FIG. 6 — *H. ducreyi* association with ECM proteins at the pustular stage. (A through C) Low-power images at the pustule base of consecutive tissue sections stained for *H. ducreyi* (green) and for collagen (A), fibronectin (B), or laminin (C) (red). Arrows indicate bacteria at the pustule base. Arrowhead in panel C indicates remains of the basement membrane. Bars, 100 μm. (D) Section stained with polyclonal anti-type I collagen (red) and MAb BB11 (green). Note the colocalizing signals between collagen and *H. ducreyi* (yellow). Bar, 25 μm. (E) Section stained as in panel D. Bar, 25 μm. (F) Pustule within a section stained with polyclonal antifibrinogen (red) and the anti-*H. ducreyi* MAb BB11 (green). Note the colocalizing signals between the bacteria and the fibrin strands (yellow). Bar, 25 μm. (G) Higher-power view of a section stained as in panel F, showing fibrin (red) surrounding *H. ducreyi* (green). Bar, 10 μm.

H. ducreyi associated with collagen in vivo.

H. ducreyi binds to type I and III collagen, fibronectin, and laminin in vitro (5). To localize the organism with respect to extracellular matrix (ECM) proteins in vivo, we simultaneously stained sections for H. ducreyi and MAbs recognizing type I collagen, fibronectin, or laminin.

The anticollagen MAb stained the dermis uniformly in uninfected tissue (data not shown). At 24 and 48 h, collagen stained most brightly in the dermis adjacent to the micropustules. At 48 h, the collagen signals were brightest where the bacteria were most numerous (Fig. 3B), and many bacteria colocalized with type I collagen in these areas (Fig. 3C). Similarly, at the clinical end point, the brightest collagen staining was at the pustule base where H. ducreyi was clustered (Fig. 6A). H. ducreyi frequently colocalized with collagen in this area (Fig. 6D) and often appeared to follow the contours of the collagen fibers (Fig. 6E).
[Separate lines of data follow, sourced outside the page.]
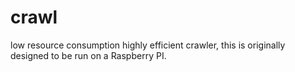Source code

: # crawl

low resource consumption highly efficient crawler, this is originally designed to be run on a Raspberry PI.
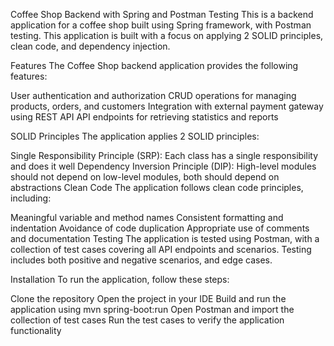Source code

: Coffee Shop Backend with Spring and Postman Testing
This is a backend application for a coffee shop built using Spring framework, with Postman testing. This application is built with a focus on applying 2 SOLID principles, clean code, and dependency injection.

Features
The Coffee Shop backend application provides the following features:

User authentication and authorization
CRUD operations for managing products, orders, and customers
Integration with external payment gateway using REST API
API endpoints for retrieving statistics and reports

SOLID Principles
The application applies 2 SOLID principles:

Single Responsibility Principle (SRP): Each class has a single responsibility and does it well
Dependency Inversion Principle (DIP): High-level modules should not depend on low-level modules, both should depend on abstractions
Clean Code
The application follows clean code principles, including:

Meaningful variable and method names
Consistent formatting and indentation
Avoidance of code duplication
Appropriate use of comments and documentation
Testing
The application is tested using Postman, with a collection of test cases covering all API endpoints and scenarios. Testing includes both positive and negative scenarios, and edge cases.

Installation
To run the application, follow these steps:

Clone the repository
Open the project in your IDE
Build and run the application using mvn spring-boot:run
Open Postman and import the collection of test cases
Run the test cases to verify the application functionality
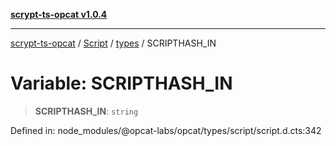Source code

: [**scrypt-ts-opcat v1.0.4**](../../../../../README.md)

***

[scrypt-ts-opcat](../../../../../README.md) / [Script](../../../README.md) / [types](../README.md) / SCRIPTHASH\_IN

# Variable: SCRIPTHASH\_IN

> **SCRIPTHASH\_IN**: `string`

Defined in: node\_modules/@opcat-labs/opcat/types/script/script.d.cts:342
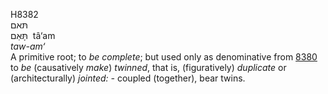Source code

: <body>
  <p>H8382<br>  תּאם  <br> תָּּאַם  ‎  tâ‘am  <br><i>taw-am‘ </i><br>A primitive root; to <i>be</i> <i>complete</i>; but used only as denominative from <a href="h8380.htm">8380</a>  to <i>be</i> (causatively <i>make</i>) <i>twinned</i>, that is, (figuratively) <i>duplicate</i> or (architecturally) <i>jointed: - </i>coupled (together), bear twins.<br></p>
 </body>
In contrast to collagen, fibronectin stained most brightly in the subpustular dermis somewhat distal to the pustule base (Fig. 6B). Fibronectin and laminin outlined dermal capillaries (Fig. 6B and C). Laminin was present in the basement membrane, which was disrupted below pustules at 48 h and at the clinical end point (Fig. 6C). H. ducreyi colocalized with fibronectin and laminin in only 1 of 12 specimens; otherwise, no association was observed between H. ducreyi and either fibronectin or laminin in vivo (data not shown). These data showed that H. ducreyi associated with type I collagen in vivo.

DISCUSSION

In this study, we localized H. ducreyi in tissue samples from papular and pustular stages of disease in the human model of infection. At the clinical end point and as early as 48 h postinoculation, H. ducreyi colocalized with PMNs, macrophages, collagen, and fibrin. The organism remained extracellular through the pustular stage of disease. Little to no colocalization was observed between H. ducreyi and other eukaryotic components, including keratinocytes, fibroblasts, Langerhans' cells, T cells, fibronectin, and laminin.
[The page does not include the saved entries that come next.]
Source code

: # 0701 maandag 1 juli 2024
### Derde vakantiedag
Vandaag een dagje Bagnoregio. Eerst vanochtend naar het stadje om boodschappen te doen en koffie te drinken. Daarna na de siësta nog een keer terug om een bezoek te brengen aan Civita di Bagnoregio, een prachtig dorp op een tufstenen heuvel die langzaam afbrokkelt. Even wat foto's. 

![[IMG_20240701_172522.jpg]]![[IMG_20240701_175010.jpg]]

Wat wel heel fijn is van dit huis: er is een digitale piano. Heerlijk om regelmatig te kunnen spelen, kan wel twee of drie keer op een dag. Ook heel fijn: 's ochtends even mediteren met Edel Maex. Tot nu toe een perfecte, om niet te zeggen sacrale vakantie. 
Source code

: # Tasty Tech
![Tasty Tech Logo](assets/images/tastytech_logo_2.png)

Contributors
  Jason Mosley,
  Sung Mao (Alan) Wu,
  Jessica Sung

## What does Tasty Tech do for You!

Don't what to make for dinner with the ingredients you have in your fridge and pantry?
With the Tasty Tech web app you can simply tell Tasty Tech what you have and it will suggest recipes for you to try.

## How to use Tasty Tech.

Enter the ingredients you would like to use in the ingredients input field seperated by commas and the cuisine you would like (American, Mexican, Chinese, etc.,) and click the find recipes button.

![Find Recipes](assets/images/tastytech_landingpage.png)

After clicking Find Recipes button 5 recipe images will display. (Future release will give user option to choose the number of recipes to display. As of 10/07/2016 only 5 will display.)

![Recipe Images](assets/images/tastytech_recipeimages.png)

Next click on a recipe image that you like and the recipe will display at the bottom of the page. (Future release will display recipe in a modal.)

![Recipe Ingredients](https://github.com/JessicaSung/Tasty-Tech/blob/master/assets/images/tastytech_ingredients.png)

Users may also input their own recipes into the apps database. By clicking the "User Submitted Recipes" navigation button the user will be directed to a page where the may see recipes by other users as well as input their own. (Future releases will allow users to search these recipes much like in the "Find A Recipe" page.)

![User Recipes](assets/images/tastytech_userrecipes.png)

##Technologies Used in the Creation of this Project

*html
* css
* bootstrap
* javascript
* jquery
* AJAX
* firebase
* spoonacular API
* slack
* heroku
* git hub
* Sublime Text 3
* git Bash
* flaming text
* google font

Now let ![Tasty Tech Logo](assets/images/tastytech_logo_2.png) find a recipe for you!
In this study, we included specimens from papules and pustules harvested at 24 and 48 h after inoculation. Consistent with an earlier study (20), the cellular infiltrate in these samples was similar to that of pustules from the clinical end point. The main difference was that the cellular infiltrate at 48 h had not yet coalesced into the organized pustule seen at the clinical end point. The paucity of bacteria in samples harvested at 24 h precluded our ability to localize H. ducreyi that early. By 48 h, however, the bacteria were already present in the dermis and pustule, where they are found at the clinical end point. Furthermore, the associations of the bacteria with eukaryotic components seen at the clinical end point were under way by 48 h. Thus, the organism's location and its association with phagocytes, collagen, and fibrin began early in the disease process and remained unchanged through the pustular stage of disease.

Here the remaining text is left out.